Working from the start of the listing, please write out exactly the lines through the one that holds "You'll see the", both included, and omit all pictures.
************
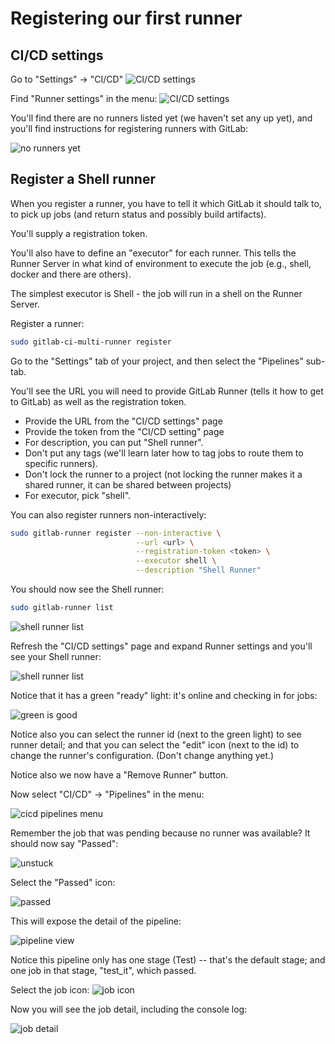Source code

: # Registering our first runner

## CI/CD settings

Go to "Settings" -> "CI/CD"
![CI/CD settings](img/settings_cicd.png)

Find "Runner settings" in the menu:
![CI/CD settings](img/runner_settings_menu.png)

You'll find there are no runners listed yet (we haven't set any up yet), 
and you'll find instructions for registering runners with GitLab:

![no runners yet](img/runner_menu.png)

## Register a Shell runner

When you register a runner, you have to tell it which GitLab it should talk
to, to pick up jobs (and return status and possibly build artifacts).

You'll supply a registration token.

You'll also have to define an "executor" for each runner. This tells 
the Runner Server in what kind of environment to execute the job
(e.g., shell, docker and there are others).

The simplest executor is Shell - the job will run in a shell on the Runner Server.

Register a runner:

```bash
sudo gitlab-ci-multi-runner register
```

Go to the "Settings" tab of your project, and then select the "Pipelines" sub-tab.

You'll see the URL you will need to provide GitLab Runner (tells it how to get to GitLab) as well as the registration token.

- Provide the URL from the "CI/CD settings" page
- Provide the token from the "CI/CD setting" page
- For description, you can put "Shell runner".
- Don't put any tags (we'll learn later how to tag jobs to route them to specific runners).
- Don't lock the runner to a project (not locking the runner makes it a shared runner, it can be shared between projects)
- For executor, pick "shell".


You can also register runners non-interactively:

```bash
sudo gitlab-runner register --non-interactive \
                            --url <url> \
                            --registration-token <token> \
                            --executor shell \
                            --description "Shell Runner"
```

You should now see the Shell runner:

```bash
sudo gitlab-runner list
```

![shell runner list](img/shell_runner_list.png)

Refresh the "CI/CD settings" page and expand Runner settings and you'll see your Shell runner:


![shell runner list](img/shell_runner_in_UI.png)


Notice that it has a green "ready" light: it's online and checking in for jobs:


![green is good](img/shell_runner_green.png)

Notice also you can select the runner id (next to the green light) to see
runner detail; and that you can select the "edit" icon (next to the id)
to change the runner's configuration. (Don't change anything yet.)

Notice also we now have a "Remove Runner" button.

Now select "CI/CD" -> "Pipelines" in the menu:

![cicd pipelines menu](img/cicd_pipelines_menu.png)

Remember the job that was pending because no runner was available?
It should now say "Passed":

![unstuck](img/unstuck.png)

Select the "Passed" icon:

![passed](img/passed_icon.png)

This will expose the detail of the pipeline:

![pipeline view](img/pipeline_view.png)

Notice this pipeline only has one stage (Test) -- that's the default stage;
and one job in that stage, "test_it", which passed.

Select the job icon:
![job icon](job_icon.png)

Now you will see the job detail, including the console log:

![job detail](img/job_detail.png)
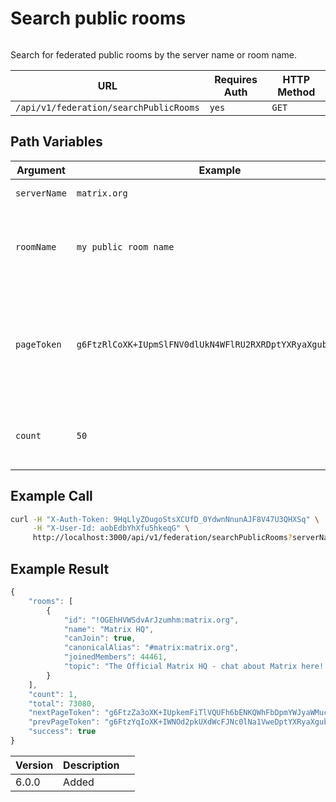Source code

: # Search public rooms

<figure><img src="../../../../../.gitbook/assets/enterprise.jpg" alt=""><figcaption></figcaption></figure>

Search for federated public rooms by the server name or room name.

| URL                                    | Requires Auth | HTTP Method |
| -------------------------------------- | ------------- | ----------- |
| `/api/v1/federation/searchPublicRooms` | `yes`         | `GET`       |

## Path Variables

| Argument     | Example                                                    | Required | Description                                                                         |
| ------------ | ---------------------------------------------------------- | -------- | ----------------------------------------------------------------------------------- |
| `serverName` | `matrix.org`                                               | Required | The server name.                                                                    |
| `roomName`   | `my public room name`                                      | Optional | The room name you want to search for in the server.                                 |
| `pageToken`  | `g6FtzRlCoXK+IUpmSlFNV0dlUkN4WFlRU2RXRDptYXRyaXgub3JnoWTD` | Optional | The page you want to retrieve, use it for pagination. Make sure to URL encode this. |
| `count`      | `50`                                                       | Optional | How many items do you want to get. Default `100`.                                   |

## Example Call

```bash
curl -H "X-Auth-Token: 9HqLlyZOugoStsXCUfD_0YdwnNnunAJF8V47U3QHXSq" \
     -H "X-User-Id: aobEdbYhXfu5hkeqG" \
     http://localhost:3000/api/v1/federation/searchPublicRooms?serverName=matrix.org
```

## Example Result

```javascript
{
    "rooms": [
        {
            "id": "!OGEhHVWSdvArJzumhm:matrix.org",
            "name": "Matrix HQ",
            "canJoin": true,
            "canonicalAlias": "#matrix:matrix.org",
            "joinedMembers": 44461,
            "topic": "The Official Matrix HQ - chat about Matrix here! | https://matrix.org | https://spec.matrix.org | To support Matrix.org development: https://patreon.com/matrixdotorg | Code of Conduct: https://matrix.org/legal/code-of-conduct/ | This is an English speaking room"
        }
    ],
    "count": 1,
    "total": 73080,
    "nextPageToken": "g6FtzZa3oXK+IUpkemFiTlVQUFh6bENKQWhFbDpmYWJyaWMucHVioWTD",
    "prevPageToken": "g6FtzYqIoXK+IWNOd2pkUXdWcFJNc0lNa1VweDptYXRyaXgub3JnoWTC",
    "success": true
}
```

<table><thead><tr><th>Version</th><th>Description</th><th data-hidden></th></tr></thead><tbody><tr><td>6.0.0</td><td>Added</td><td></td></tr></tbody></table>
************
Answer area.
Source code

: # Registering our first runner

## CI/CD settings

Go to "Settings" -> "CI/CD"
![CI/CD settings](img/settings_cicd.png)

Find "Runner settings" in the menu:
![CI/CD settings](img/runner_settings_menu.png)

You'll find there are no runners listed yet (we haven't set any up yet), 
and you'll find instructions for registering runners with GitLab:

![no runners yet](img/runner_menu.png)

## Register a Shell runner

When you register a runner, you have to tell it which GitLab it should talk
to, to pick up jobs (and return status and possibly build artifacts).

You'll supply a registration token.

You'll also have to define an "executor" for each runner. This tells 
the Runner Server in what kind of environment to execute the job
(e.g., shell, docker and there are others).

The simplest executor is Shell - the job will run in a shell on the Runner Server.

Register a runner:

```bash
sudo gitlab-ci-multi-runner register
```

Go to the "Settings" tab of your project, and then select the "Pipelines" sub-tab.

You'll see the URL you will need to provide GitLab Runner (tells it how to get to GitLab) as well as the registration token.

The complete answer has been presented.